La Cour de cassation a toujours appliqué avec rigueur ce principe, en l'étendant même, de façon inédite, à la validité de l'acceptation de la cession par un débiteur cédé (sur l'acceptation, voir infra) : la Haute Cour précise en effet que lorsque le bordereau de cession Dailly est irrégulier, l'engagement de payer du débiteur cédé ne vaut pas acceptation de la cession de la créance. (Cass. Com. 16/10/2007, n°06-14.675)
- La cession Dailly à titre d'escompte comme à titre de garantie emporte transfert au cessionnaire de la propriété de la créance avec toutes ses caractéristiques et ses accessoires ; propriété qui est ensuite retransférée au cédant dans le seul cadre d'une cession à titre de nantissement, après extinction de la dette garantie.
La première chambre civile de la Cour de cassation précise utilement que ce n'est que dans le cas d'une cession à titre de garantie que "le cédant d'origine peut retrouver la propriété de la créance cédée, sans formalité particulière dans la mesure où la garantie prend fin lorsque son bénéficiaire n'a plus de créance à faire valoir ou lorsqu'il y renonce". (Cass. Civ. 1, 19/09/2007, n°04-18.372)

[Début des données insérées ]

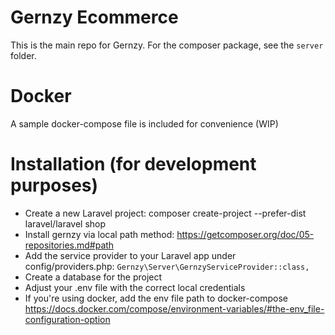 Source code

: # Gernzy Ecommerce

This is the main repo for Gernzy. For the composer package, see the `server` folder.

# Docker

A sample docker-compose file is included for convenience (WIP)

# Installation (for development purposes)

- Create a new Laravel project: composer create-project --prefer-dist laravel/laravel shop
- Install gernzy via local path method: https://getcomposer.org/doc/05-repositories.md#path
- Add the service provider to your Laravel app under config/providers.php: `Gernzy\Server\GernzyServiceProvider::class,`
- Create a database for the project
- Adjust your .env file with the correct local credentials
- If you're using docker, add the env file path to docker-compose https://docs.docker.com/compose/environment-variables/#the-env_file-configuration-option
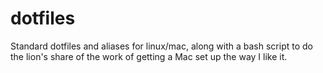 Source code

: # dotfiles

Standard dotfiles and aliases for linux/mac, along with a bash script to
do the lion's share of the work of getting a Mac set up the way I like it.

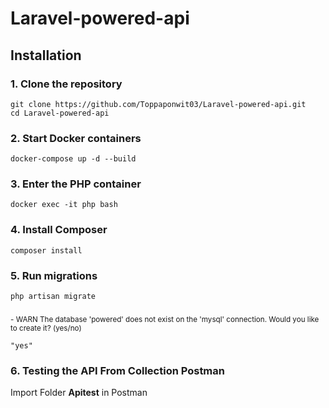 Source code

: 
# Laravel-powered-api

## Installation

### 1. Clone the repository
    git clone https://github.com/Toppaponwit03/Laravel-powered-api.git
    cd Laravel-powered-api
    

### 2. Start Docker containers
    docker-compose up -d --build
    
### 3. Enter the PHP container
    docker exec -it php bash

### 4. Install Composer
    composer install

### 5. Run migrations
    php artisan migrate 

###
   <small> - WARN The database 'powered' does not exist on the 'mysql' connection. Would you like to create it? (yes/no)</small>
    
    "yes"


### 6. Testing the API From Collection Postman

Import Folder **Apitest** in Postman

   <!-- [Download Apitest](https://github.com/Toppaponwit03/Laravel-powered-api/blob/master/Apitest)  -->

<!-- Click Download Raw file in Link Here 
[Download Powered Api.postman_collection.json](https://github.com/Toppaponwit03/Laravel-powered-api/blob/master/Powered%20Api.postman_collection.json) -->






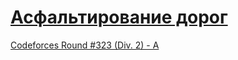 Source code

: # [Асфальтирование дорог](http://codeforces.com/problemset/problem/583/A)

[Codeforces Round #323 (Div. 2) - A](http://codeforces.com/contest/583/problem/A)
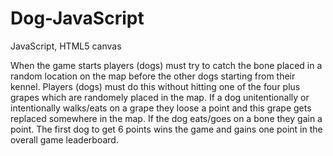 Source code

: # Dog-JavaScript
JavaScript, HTML5 canvas

When the game starts players (dogs) must try to catch the bone placed in a random location on the map before the other dogs starting from their kennel. Players (dogs) must do this without hitting one of the four plus grapes which are randomely placed in the map. If a dog unitentionally or intentionally walks/eats on a grape they loose a point and this grape gets replaced somewhere in the map. If the dog eats/goes on a bone they gain a point. The first dog to get 6 points wins the game and gains one point in the overall game leaderboard. 
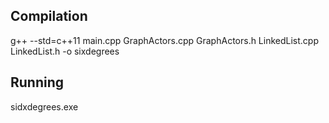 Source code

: ## Compilation
g++ --std=c++11 main.cpp GraphActors.cpp GraphActors.h LinkedList.cpp LinkedList.h -o sixdegrees

## Running
sidxdegrees.exe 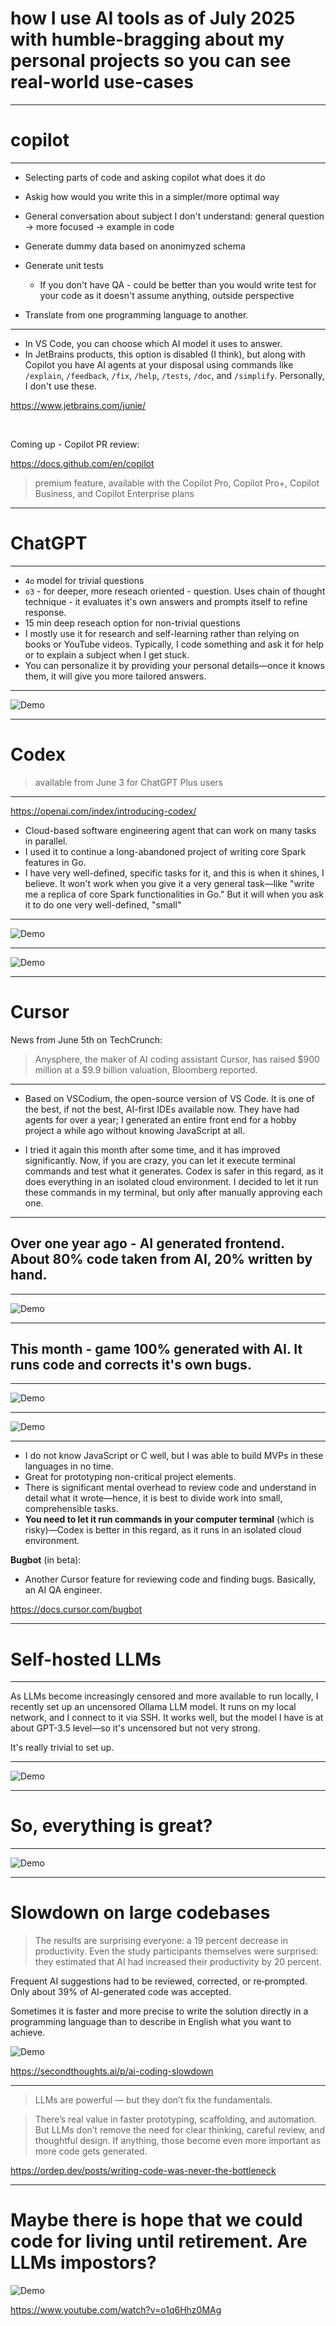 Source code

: # how I use AI tools as of July 2025 with humble-bragging about my personal projects so you can see real-world use-cases

---

# copilot 

---

- Selecting parts of code and asking copilot what does it do

- Askig how would you write this in a simpler/more optimal way

- General conversation about subject I don't understand:
general question -> more focused -> example in code

- Generate dummy data based on anonimyzed schema

- Generate unit tests
    - If you don't have QA - could be better than you would write test for your code as it doesn't assume anything, outside perspective

- Translate from one programming language to another.

---

- In VS Code, you can choose which AI model it uses to answer.
- In JetBrains products, this option is disabled (I think), but along with Copilot you have AI agents at your disposal using commands like `/explain`, `/feedback`, `/fix`, `/help`, `/tests`, `/doc`, and `/simplify`. Personally, I don't use these.

https://www.jetbrains.com/junie/

<br>

Coming up - Copilot PR review:

https://docs.github.com/en/copilot

> premium feature, available with the Copilot Pro, Copilot Pro+, Copilot Business, and Copilot Enterprise plans

---

# ChatGPT

---

- `4o` model for trivial questions
- `o3` - for deeper, more reseach oriented - question. Uses chain of thought technique - it evaluates it's own answers and prompts itself to refine response.
- 15 min deep reseach option for non-trivial questions 
- I mostly use it for research and self-learning rather than relying on books or YouTube videos. Typically, I code something and ask it for help or to explain a subject when I get stuck.
- You can personalize it by providing your personal details—once it knows them, it will give you more tailored answers.

---

![Demo](./gpt_customize.png)

---

# Codex 
> available from June 3 for ChatGPT Plus users

---

https://openai.com/index/introducing-codex/

- Cloud-based software engineering agent that can work on many tasks in parallel.
- I used it to continue a long-abandoned project of writing core Spark features in Go.
- I have very well-defined, specific tasks for it, and this is when it shines, I believe. It won't work when you give it a very general task—like "write me a replica of core Spark functionalities in Go." But it will when you ask it to do one very well-defined, "small"

---

![Demo](./codex_open_ai.png)

---

![Demo](./open_ai_how_they_use_codex.png)

---

# Cursor

News from June 5th on TechCrunch:
> Anysphere, the maker of AI coding assistant Cursor, has raised $900 million at a $9.9 billion valuation, Bloomberg reported.

--- 

- Based on VSCodium, the open-source version of VS Code. It is one of the best, if not the best, AI-first IDEs available now. They have had agents for over a year; I generated an entire front end for a hobby project a while ago without knowing JavaScript at all.

- I tried it again this month after some time, and it has improved significantly. Now, if you are crazy, you can let it execute terminal commands and test what it generates. Codex is safer in this regard, as it does everything in an isolated cloud environment. I decided to let it run these commands in my terminal, but only after manually approving each one.

---

## Over one year ago - AI generated frontend. About 80% code taken from AI, 20% written by hand.

---

![Demo](./trend_migrate.gif)

---

## This month - game 100% generated with AI. It runs code and corrects it's own bugs.

---

![Demo](./raylib_game.gif)

---

![Demo](./cursor.gif)

---

- I do not know JavaScript or C well, but I was able to build MVPs in these languages in no time.
- Great for prototyping non-critical project elements.
- There is significant mental overhead to review code and understand in detail what it wrote—hence, it is best to divide work into small, comprehensible tasks.
- **You need to let it run commands in your computer terminal** (which is risky)—Codex is better in this regard, as it runs in an isolated cloud environment.

**Bugbot** (in beta):
- Another Cursor feature for reviewing code and finding bugs. Basically, an AI QA engineer.

https://docs.cursor.com/bugbot

---

# Self-hosted LLMs

---

As LLMs become increasingly censored and more available to run locally, I recently set up an uncensored Ollama LLM model.
It runs on my local network, and I connect to it via SSH.
It works well, but the model I have is at about GPT-3.5 level—so it's uncensored but not very strong.

It's really trivial to set up.

---

![Demo](./local_llm.gif)

---

# So, everything is great?

---

![Demo](./critical_failure.png)

---

# Slowdown on large codebases

>The results are surprising everyone: a 19 percent decrease in productivity. Even the study participants themselves were surprised: they estimated that AI had increased their productivity by 20 percent.

Frequent AI suggestions had to be reviewed, corrected, or re‑prompted. Only about 39% of AI-generated code was accepted.

Sometimes it is faster and more precise to write the solution directly in a programming language than to describe in English what you want to achieve.

![Demo](./devs_forecast_vs_actual.png)

https://secondthoughts.ai/p/ai-coding-slowdown

---

> LLMs are powerful — but they don’t fix the fundamentals.

> There’s real value in faster prototyping, scaffolding, and automation. But LLMs don’t remove the need for clear thinking, careful review, and thoughtful design. If anything, those become even more important as more code gets generated.

https://ordep.dev/posts/writing-code-was-never-the-bottleneck

---

# Maybe there is hope that we could code for living until retirement. Are LLMs impostors?

![Demo](./ml_street_talk.png)

https://www.youtube.com/watch?v=o1q6Hhz0MAg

- Alors qu'une cession de créance de l'article 1689 et suivants du Code Civil ne prévoit que la garantie du cédant sur l'existence de la créance au moment de la cession (article 1693 du Code Civil) ; la cession Dailly prévoit que sauf convention contraire, le cédant est garant solidaire du paiement des créances cédées ou données en nantissement.
La Chambre Commerciale de la Cour de cassation a innové dernièrement dans le cadre d'une cession notifiée, en indiquant que si le cessionnaire bénéficie d'un recours en garantie contre le cédant, garant solidaire, sans avoir à justifier préalablement d'une poursuite judiciaire contre le débiteur cédé ou même de sa mise en demeure, il est cependant tenu de justifier d'une demande amiable adressée à ce débiteur ou de la survenance d'un événement rendant impossible le paiement (Cass. Com. 18/09/2007, n°06-13.736)
- Sauf s'il a donné son acceptation dans les formes prévues par la loi de 1981, le débiteur cédé peut opposer à l'établissement de crédit toutes les exceptions qu'il aurait pu faire valoir à l'encontre du cédant.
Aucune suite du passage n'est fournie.